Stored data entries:
───

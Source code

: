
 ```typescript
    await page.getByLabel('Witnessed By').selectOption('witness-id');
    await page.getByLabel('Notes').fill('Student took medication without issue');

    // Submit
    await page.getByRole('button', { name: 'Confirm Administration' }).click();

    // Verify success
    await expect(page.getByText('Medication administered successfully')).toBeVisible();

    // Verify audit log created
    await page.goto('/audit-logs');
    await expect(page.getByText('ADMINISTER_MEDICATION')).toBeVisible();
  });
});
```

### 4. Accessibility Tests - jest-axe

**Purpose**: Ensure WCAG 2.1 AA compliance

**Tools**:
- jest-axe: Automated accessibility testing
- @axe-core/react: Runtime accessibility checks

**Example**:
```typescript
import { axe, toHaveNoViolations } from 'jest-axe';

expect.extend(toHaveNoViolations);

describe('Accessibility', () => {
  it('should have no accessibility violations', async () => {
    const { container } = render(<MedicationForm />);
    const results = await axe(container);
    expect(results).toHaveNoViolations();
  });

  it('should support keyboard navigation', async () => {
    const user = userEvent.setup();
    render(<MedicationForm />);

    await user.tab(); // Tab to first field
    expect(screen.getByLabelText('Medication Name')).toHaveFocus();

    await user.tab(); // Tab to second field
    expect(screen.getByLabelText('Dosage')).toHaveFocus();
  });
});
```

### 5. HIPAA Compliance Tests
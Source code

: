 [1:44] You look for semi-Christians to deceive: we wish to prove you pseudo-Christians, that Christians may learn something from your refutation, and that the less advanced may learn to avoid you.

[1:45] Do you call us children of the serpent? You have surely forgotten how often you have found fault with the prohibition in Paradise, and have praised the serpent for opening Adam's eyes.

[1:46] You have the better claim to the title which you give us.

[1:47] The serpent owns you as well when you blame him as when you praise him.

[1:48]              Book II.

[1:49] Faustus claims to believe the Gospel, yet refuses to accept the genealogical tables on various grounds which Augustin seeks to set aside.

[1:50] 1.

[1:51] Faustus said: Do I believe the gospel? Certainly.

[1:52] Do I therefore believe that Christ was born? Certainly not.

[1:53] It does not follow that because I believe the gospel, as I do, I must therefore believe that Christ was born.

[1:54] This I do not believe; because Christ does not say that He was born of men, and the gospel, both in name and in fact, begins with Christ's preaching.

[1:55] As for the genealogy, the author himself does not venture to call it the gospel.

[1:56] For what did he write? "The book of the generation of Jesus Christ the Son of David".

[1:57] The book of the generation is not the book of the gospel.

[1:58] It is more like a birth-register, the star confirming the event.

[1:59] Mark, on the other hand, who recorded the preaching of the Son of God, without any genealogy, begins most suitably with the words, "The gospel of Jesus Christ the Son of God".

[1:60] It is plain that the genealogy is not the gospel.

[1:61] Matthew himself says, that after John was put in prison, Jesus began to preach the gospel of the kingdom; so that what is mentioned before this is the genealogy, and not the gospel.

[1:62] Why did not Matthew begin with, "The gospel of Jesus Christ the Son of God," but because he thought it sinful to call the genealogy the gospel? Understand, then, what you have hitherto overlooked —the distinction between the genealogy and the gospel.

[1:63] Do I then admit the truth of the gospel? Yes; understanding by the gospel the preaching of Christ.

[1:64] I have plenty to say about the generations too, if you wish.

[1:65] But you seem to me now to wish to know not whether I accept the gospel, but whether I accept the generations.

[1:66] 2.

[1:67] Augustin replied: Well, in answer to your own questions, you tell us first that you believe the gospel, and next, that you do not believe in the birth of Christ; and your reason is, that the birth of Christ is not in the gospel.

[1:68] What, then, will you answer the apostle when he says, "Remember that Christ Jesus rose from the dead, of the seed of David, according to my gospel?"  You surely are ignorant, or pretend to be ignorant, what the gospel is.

───

Required work:
Retype, exactly and in full, the lines above from the one containing "[1:52] Do I" through the one containing "[1:55] As for".

Your response:
[1:52] Do I therefore believe that Christ was born? Certainly not.

[1:53] It does not follow that because I believe the gospel, as I do, I must therefore believe that Christ was born.

[1:54] This I do not believe; because Christ does not say that He was born of men, and the gospel, both in name and in fact, begins with Christ's preaching.

[1:55] As for the genealogy, the author himself does not venture to call it the gospel.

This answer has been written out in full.